GOAL OF THE EXERCISE: Write out each line of the entries below that holds the word "https".

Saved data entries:
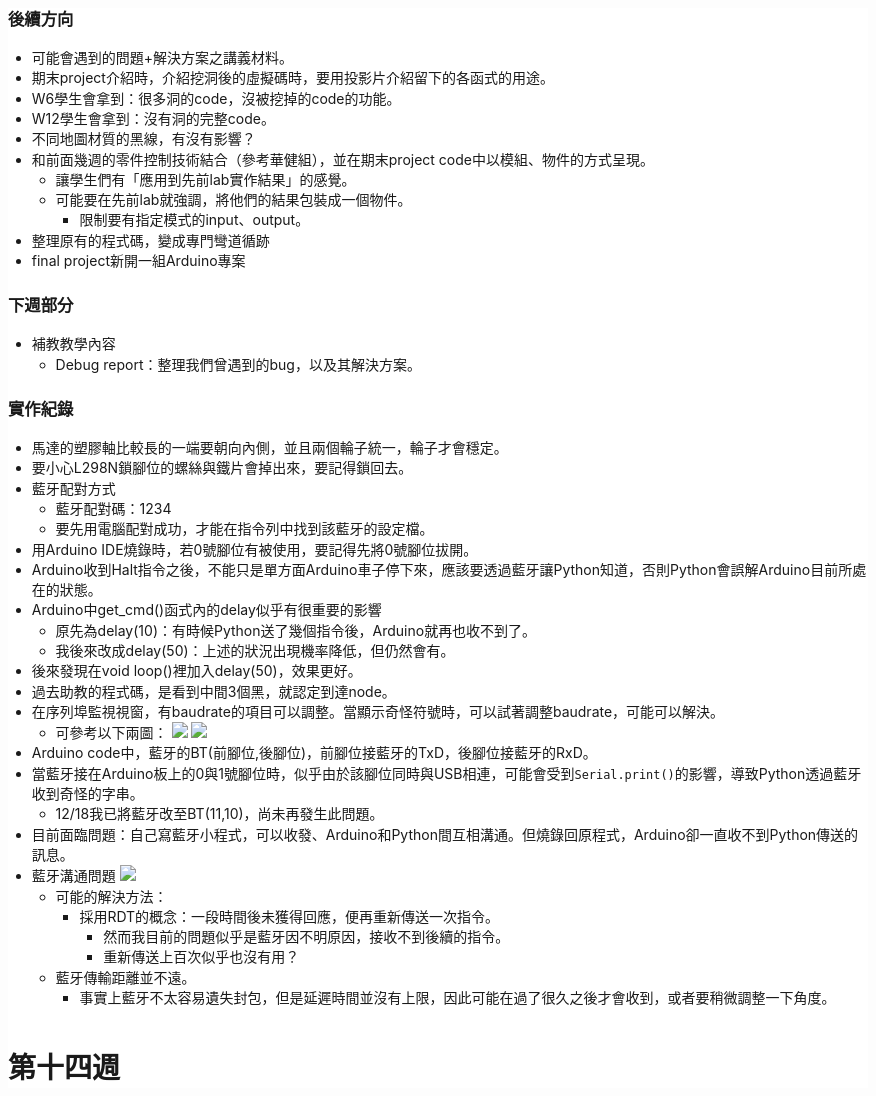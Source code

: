 ### 後續方向
* 可能會遇到的問題+解決方案之講義材料。
* 期末project介紹時，介紹挖洞後的虛擬碼時，要用投影片介紹留下的各函式的用途。
* W6學生會拿到：很多洞的code，沒被挖掉的code的功能。
* W12學生會拿到：沒有洞的完整code。
* 不同地圖材質的黑線，有沒有影響？
* 和前面幾週的零件控制技術結合（參考華健組），並在期末project code中以模組、物件的方式呈現。
    * 讓學生們有「應用到先前lab實作結果」的感覺。
    * 可能要在先前lab就強調，將他們的結果包裝成一個物件。
        * 限制要有指定模式的input、output。
* 整理原有的程式碼，變成專門彎道循跡
* final project新開一組Arduino專案

### 下週部分
* 補教教學內容
    * Debug report：整理我們曾遇到的bug，以及其解決方案。

### 實作紀錄
* 馬達的塑膠軸比較長的一端要朝向內側，並且兩個輪子統一，輪子才會穩定。
* 要小心L298N鎖腳位的螺絲與鐵片會掉出來，要記得鎖回去。
* 藍牙配對方式
    * 藍牙配對碼：1234
    * 要先用電腦配對成功，才能在指令列中找到該藍牙的設定檔。
* 用Arduino IDE燒錄時，若0號腳位有被使用，要記得先將0號腳位拔開。
* Arduino收到Halt指令之後，不能只是單方面Arduino車子停下來，應該要透過藍牙讓Python知道，否則Python會誤解Arduino目前所處在的狀態。
* Arduino中get_cmd()函式內的delay似乎有很重要的影響
	* 原先為delay(10)：有時候Python送了幾個指令後，Arduino就再也收不到了。
	* 我後來改成delay(50)：上述的狀況出現機率降低，但仍然會有。
* 後來發現在void loop()裡加入delay(50)，效果更好。
* 過去助教的程式碼，是看到中間3個黑，就認定到達node。
* 在序列埠監視視窗，有baudrate的項目可以調整。當顯示奇怪符號時，可以試著調整baudrate，可能可以解決。
	* 可參考以下兩圖：
	![](https://i.imgur.com/eIUAWHZ.png)
    ![](https://i.imgur.com/c26HbdQ.png)
* Arduino code中，藍牙的BT(前腳位,後腳位)，前腳位接藍牙的TxD，後腳位接藍牙的RxD。
* 當藍牙接在Arduino板上的0與1號腳位時，似乎由於該腳位同時與USB相連，可能會受到`Serial.print()`的影響，導致Python透過藍牙收到奇怪的字串。
    * 12/18我已將藍牙改至BT(11,10)，尚未再發生此問題。
* 目前面臨問題：自己寫藍牙小程式，可以收發、Arduino和Python間互相溝通。但燒錄回原程式，Arduino卻一直收不到Python傳送的訊息。
* 藍牙溝通問題
    ![](https://i.imgur.com/zqlnMKk.png)
    * 可能的解決方法：
        * 採用RDT的概念：一段時間後未獲得回應，便再重新傳送一次指令。
            * 然而我目前的問題似乎是藍牙因不明原因，接收不到後續的指令。
            * 重新傳送上百次似乎也沒有用？
  * 藍牙傳輸距離並不遠。
      * 事實上藍牙不太容易遺失封包，但是延遲時間並沒有上限，因此可能在過了很久之後才會收到，或者要稍微調整一下角度。

# 第十四週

WRITTEN RESPONSE:
	![](https://i.imgur.com/eIUAWHZ.png)
    ![](https://i.imgur.com/c26HbdQ.png)
    ![](https://i.imgur.com/zqlnMKk.png)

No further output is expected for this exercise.